For a friend’s project, i investigated various ways to generate a site thumbnail.
The obvious one is to simply go to the desired website using your favorite browser, take a snapshot using your favorite program. Guaranteed to work :).
For obvious reasons that never became a real option so my googling revealed various services that do this. Some do it for free but in a limited manner , other are pay services but i was not satisfied with their options (or having to pay). The most famous of them is probably Alexa Site Thumbnails (AST) that is an Amazon web service. I didn’t like it either, especially since according to their terms you can’t store the image , but are only allowed to cache it up to 24 hours. Not good enough for me. (It’s dirt cheap though).
After a little more searching i found out about the fantastic khtml2png utility. What this does is use khtml libs (from kde3.x) to render a site into a png (and a lot of other image types).

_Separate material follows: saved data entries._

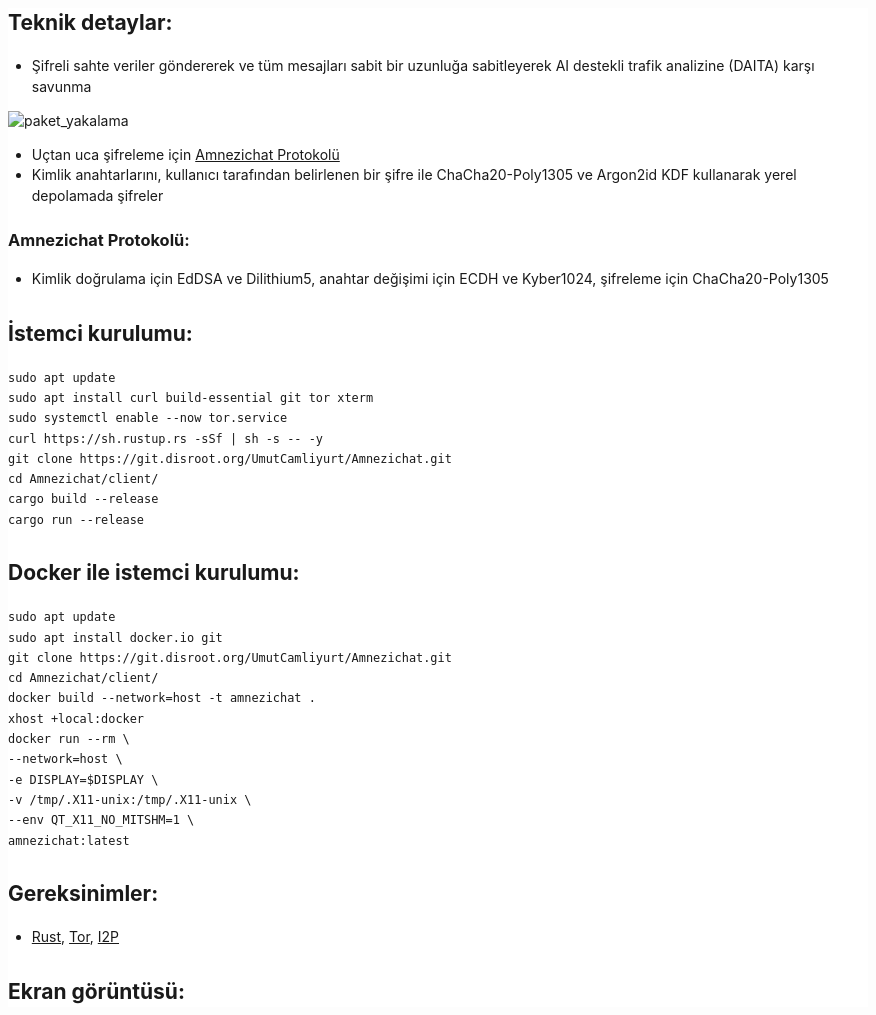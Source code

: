 

## Teknik detaylar:

- Şifreli sahte veriler göndererek ve tüm mesajları sabit bir uzunluğa sabitleyerek AI destekli trafik analizine (DAITA) karşı savunma

![paket_yakalama](packet_capture.png)

- Uçtan uca şifreleme için [Amnezichat Protokolü](PROTOCOL_TR.md)
- Kimlik anahtarlarını, kullanıcı tarafından belirlenen bir şifre ile ChaCha20-Poly1305 ve Argon2id KDF kullanarak yerel depolamada şifreler

### Amnezichat Protokolü:
- Kimlik doğrulama için EdDSA ve Dilithium5, anahtar değişimi için ECDH ve Kyber1024, şifreleme için ChaCha20-Poly1305


## İstemci kurulumu:

    sudo apt update
    sudo apt install curl build-essential git tor xterm
    sudo systemctl enable --now tor.service
    curl https://sh.rustup.rs -sSf | sh -s -- -y
    git clone https://git.disroot.org/UmutCamliyurt/Amnezichat.git
    cd Amnezichat/client/
    cargo build --release
    cargo run --release

## Docker ile istemci kurulumu:

    sudo apt update
    sudo apt install docker.io git
    git clone https://git.disroot.org/UmutCamliyurt/Amnezichat.git
    cd Amnezichat/client/
    docker build --network=host -t amnezichat .
    xhost +local:docker
    docker run --rm \
    --network=host \
    -e DISPLAY=$DISPLAY \
    -v /tmp/.X11-unix:/tmp/.X11-unix \
    --env QT_X11_NO_MITSHM=1 \
    amnezichat:latest

## Gereksinimler:

- [Rust](https://www.rust-lang.org), [Tor](https://gitlab.torproject.org/tpo/core/tor), [I2P](https://i2pd.website/)


## Ekran görüntüsü:
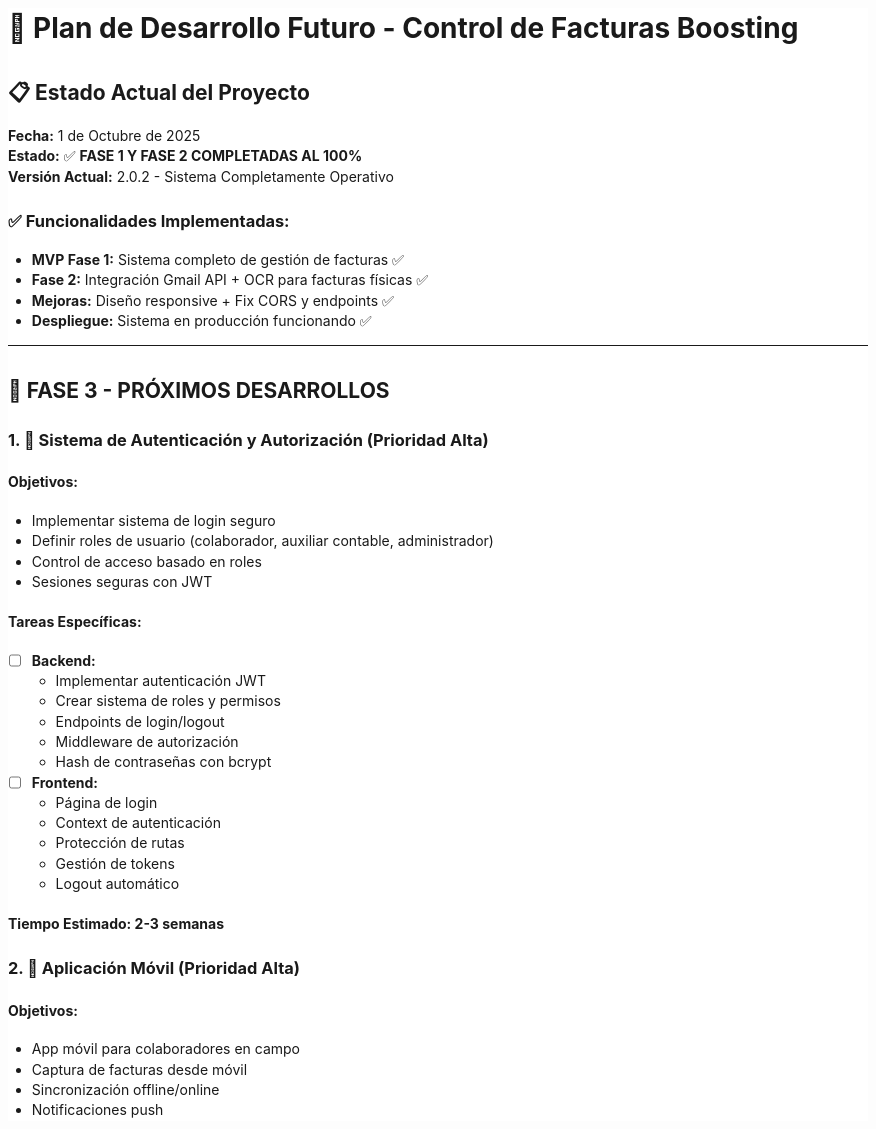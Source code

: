 # 🚀 Plan de Desarrollo Futuro - Control de Facturas Boosting

## 📋 Estado Actual del Proyecto

**Fecha:** 1 de Octubre de 2025  
**Estado:** ✅ **FASE 1 Y FASE 2 COMPLETADAS AL 100%**  
**Versión Actual:** 2.0.2 - Sistema Completamente Operativo

### ✅ **Funcionalidades Implementadas:**
- **MVP Fase 1:** Sistema completo de gestión de facturas ✅
- **Fase 2:** Integración Gmail API + OCR para facturas físicas ✅
- **Mejoras:** Diseño responsive + Fix CORS y endpoints ✅
- **Despliegue:** Sistema en producción funcionando ✅

---

## 🎯 **FASE 3 - PRÓXIMOS DESARROLLOS**

### **1. 🔐 Sistema de Autenticación y Autorización** (Prioridad Alta)

#### **Objetivos:**
- Implementar sistema de login seguro
- Definir roles de usuario (colaborador, auxiliar contable, administrador)
- Control de acceso basado en roles
- Sesiones seguras con JWT

#### **Tareas Específicas:**
- [ ] **Backend:**
  - Implementar autenticación JWT
  - Crear sistema de roles y permisos
  - Endpoints de login/logout
  - Middleware de autorización
  - Hash de contraseñas con bcrypt
- [ ] **Frontend:**
  - Página de login
  - Context de autenticación
  - Protección de rutas
  - Gestión de tokens
  - Logout automático

#### **Tiempo Estimado:** 2-3 semanas

### **2. 📱 Aplicación Móvil** (Prioridad Alta)

#### **Objetivos:**
- App móvil para colaboradores en campo
- Captura de facturas desde móvil
- Sincronización offline/online
- Notificaciones push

The catch is that it requires an X server, but on their project page they have instructions to run it on a headless machine using Xvfb (an X server running on a virtual frame buffer).
It’s really easy:
On my machine i did:
Xvfb :1 -screen 0 1600x1200x24& export DISPLAY="localhost:1.0" khtml2png2 --width 1280 --height 1024 http://slashdot.org slashdot.png
And that’s it! I can now turn a headless Pentium III i have running various services (mail etc) to my own private , highly configurable web snapshot service.